Allí, en 1843, asediado por la pobreza, la impotencia y el
malhumor, este victoriano eminente concluyó que «la democracia es la desesperación de no
encontrar héroes que nos dirijan»
. Y para
compensar imaginariamente esa desesperación se dio a una
búsqueda de ellos cuyo resultado es un himno a las virtudes
providenciales de los líderes, de los hombres fuertes sin
los cuales la humanidad sería una masa salvaje condenada a
la abyección y la anarquía. Desde Mahoma a
Cromwell, desde Napoleón
al Doctor Francia.
En su ensayo sobre
el Doctor Francia, Carlyle no sólo considera providencial
-es decir, inevitable- a ese prototipo paraguayo del dictador
latinoamericano, sino plenamente justificado por el fracaso de
gobiernos «suaves». Por ejemplo, el de Ambrosio
O'Higgins.

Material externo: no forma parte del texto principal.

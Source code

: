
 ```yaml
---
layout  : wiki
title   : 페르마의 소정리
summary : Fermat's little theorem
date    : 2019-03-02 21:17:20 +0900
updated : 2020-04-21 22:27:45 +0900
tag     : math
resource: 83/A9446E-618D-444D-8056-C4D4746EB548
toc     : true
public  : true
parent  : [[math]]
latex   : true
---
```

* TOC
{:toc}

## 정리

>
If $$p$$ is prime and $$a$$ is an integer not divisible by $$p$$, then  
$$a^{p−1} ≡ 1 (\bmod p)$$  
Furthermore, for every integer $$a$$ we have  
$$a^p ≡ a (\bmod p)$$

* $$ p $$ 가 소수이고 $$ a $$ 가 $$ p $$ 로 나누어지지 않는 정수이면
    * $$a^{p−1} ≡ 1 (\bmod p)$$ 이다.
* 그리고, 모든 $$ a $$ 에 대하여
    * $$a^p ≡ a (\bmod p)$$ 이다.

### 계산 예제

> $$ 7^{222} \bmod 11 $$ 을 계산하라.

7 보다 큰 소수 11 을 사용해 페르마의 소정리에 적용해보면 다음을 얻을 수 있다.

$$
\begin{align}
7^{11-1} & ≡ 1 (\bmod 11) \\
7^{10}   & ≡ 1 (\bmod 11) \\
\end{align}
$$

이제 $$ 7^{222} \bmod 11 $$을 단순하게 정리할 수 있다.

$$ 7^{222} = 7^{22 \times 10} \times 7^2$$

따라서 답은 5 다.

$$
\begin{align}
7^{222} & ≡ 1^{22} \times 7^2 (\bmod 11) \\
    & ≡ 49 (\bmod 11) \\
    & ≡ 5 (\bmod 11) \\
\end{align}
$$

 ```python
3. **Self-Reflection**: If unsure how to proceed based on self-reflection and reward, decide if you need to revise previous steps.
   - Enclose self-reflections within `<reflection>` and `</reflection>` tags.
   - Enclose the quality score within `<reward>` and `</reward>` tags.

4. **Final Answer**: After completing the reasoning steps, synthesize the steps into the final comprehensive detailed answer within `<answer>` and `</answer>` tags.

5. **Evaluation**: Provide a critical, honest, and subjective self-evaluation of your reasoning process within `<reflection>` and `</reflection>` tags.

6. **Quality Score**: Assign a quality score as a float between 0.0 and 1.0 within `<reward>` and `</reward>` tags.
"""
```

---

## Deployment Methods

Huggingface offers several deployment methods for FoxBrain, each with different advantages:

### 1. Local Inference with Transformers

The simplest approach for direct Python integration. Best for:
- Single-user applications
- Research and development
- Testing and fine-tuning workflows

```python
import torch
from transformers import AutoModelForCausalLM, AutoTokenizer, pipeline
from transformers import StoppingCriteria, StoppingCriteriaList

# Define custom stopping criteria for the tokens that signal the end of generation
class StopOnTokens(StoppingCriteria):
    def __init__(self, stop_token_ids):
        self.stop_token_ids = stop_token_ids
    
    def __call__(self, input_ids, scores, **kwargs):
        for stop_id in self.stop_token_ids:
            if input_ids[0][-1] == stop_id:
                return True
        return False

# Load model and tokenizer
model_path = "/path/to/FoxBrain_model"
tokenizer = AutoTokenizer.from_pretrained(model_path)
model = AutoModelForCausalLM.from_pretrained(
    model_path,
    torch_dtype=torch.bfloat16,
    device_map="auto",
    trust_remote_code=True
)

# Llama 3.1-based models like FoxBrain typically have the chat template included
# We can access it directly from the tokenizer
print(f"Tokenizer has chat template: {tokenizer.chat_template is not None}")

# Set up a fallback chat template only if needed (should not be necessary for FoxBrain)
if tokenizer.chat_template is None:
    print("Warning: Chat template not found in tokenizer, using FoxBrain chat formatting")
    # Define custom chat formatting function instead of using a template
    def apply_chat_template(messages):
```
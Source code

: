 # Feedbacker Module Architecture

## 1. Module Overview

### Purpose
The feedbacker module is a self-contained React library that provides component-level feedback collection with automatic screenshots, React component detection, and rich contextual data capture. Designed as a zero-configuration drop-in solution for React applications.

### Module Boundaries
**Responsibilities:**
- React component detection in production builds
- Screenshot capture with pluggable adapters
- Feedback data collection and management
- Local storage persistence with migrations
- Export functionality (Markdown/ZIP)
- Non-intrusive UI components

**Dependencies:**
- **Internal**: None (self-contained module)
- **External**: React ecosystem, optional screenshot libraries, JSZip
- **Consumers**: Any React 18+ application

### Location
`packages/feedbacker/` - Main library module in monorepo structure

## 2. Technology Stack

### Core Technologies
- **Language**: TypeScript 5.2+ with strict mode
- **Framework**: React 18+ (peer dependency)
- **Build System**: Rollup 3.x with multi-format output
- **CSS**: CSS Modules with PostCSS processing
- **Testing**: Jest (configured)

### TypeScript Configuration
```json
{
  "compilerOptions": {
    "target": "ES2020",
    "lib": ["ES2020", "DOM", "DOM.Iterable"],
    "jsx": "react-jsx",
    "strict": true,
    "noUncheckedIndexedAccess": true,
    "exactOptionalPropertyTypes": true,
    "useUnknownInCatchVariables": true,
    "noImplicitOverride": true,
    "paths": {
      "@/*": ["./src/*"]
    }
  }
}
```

El irlandés
Gobernador de Chile, constructor de caminos de posta que los
chilenos abandonan a la ruina cuando O'Higgins los abandona a ellos
para asumir como Virrey del Perú. Carlyle compadece a O'Higgins: «¡Qué bestias son los chilenos [...]
Qué difícil es gobernar a un pueblo compuesto de
hombres, y de chilenos!»
. En las jerarquías de
Carlyle los chilenos ocupamos un
puesto incluso inferior a los seres humanos vulgares, por quienes,
como se sabe, no sentía gran estima. ¡Y eso para
Chile, que en su época pasaba por ser la república
modelo en Latinoamérica!
No es una coincidencia que el fúnebre panegirista de los héroes providenciales, de los líderes fuertes que fue Carlyle, haya sido también el escéptico de las libertades civiles y de la responsabilidad individual, el descreído de la democracia («el caos provisto de urnas electorales»). Y esta consecuencia entre el escepticismo democrático y la sed de líderes no es, por supuesto, sólo una manía prefascista europea, sino que es universal y humana. Para invertir la idea de Carlyle: la desesperación de la democracia conduce a pedir héroes qué nos dirijan. Dondequiera que los hombres desconfíen de la democracia, es decir, de sí mismos, apelan a artes providenciales y salvíficas un líder. Latinoamérica no sólo no es la excepción, sino que entre las cosas que ha aportado al mundo (la papa, el chocolate y la palabra «mañana») está la aclimatación feraz y el desarrollo febril (en esto no somos subdesarrollados) de esa idea. Acá, el concepto de líder providencial será ese «caudillo» que nos trajeron los españoles y que hemos devuelto al mundo convertido en mito, en literatura; es decir, en héroe.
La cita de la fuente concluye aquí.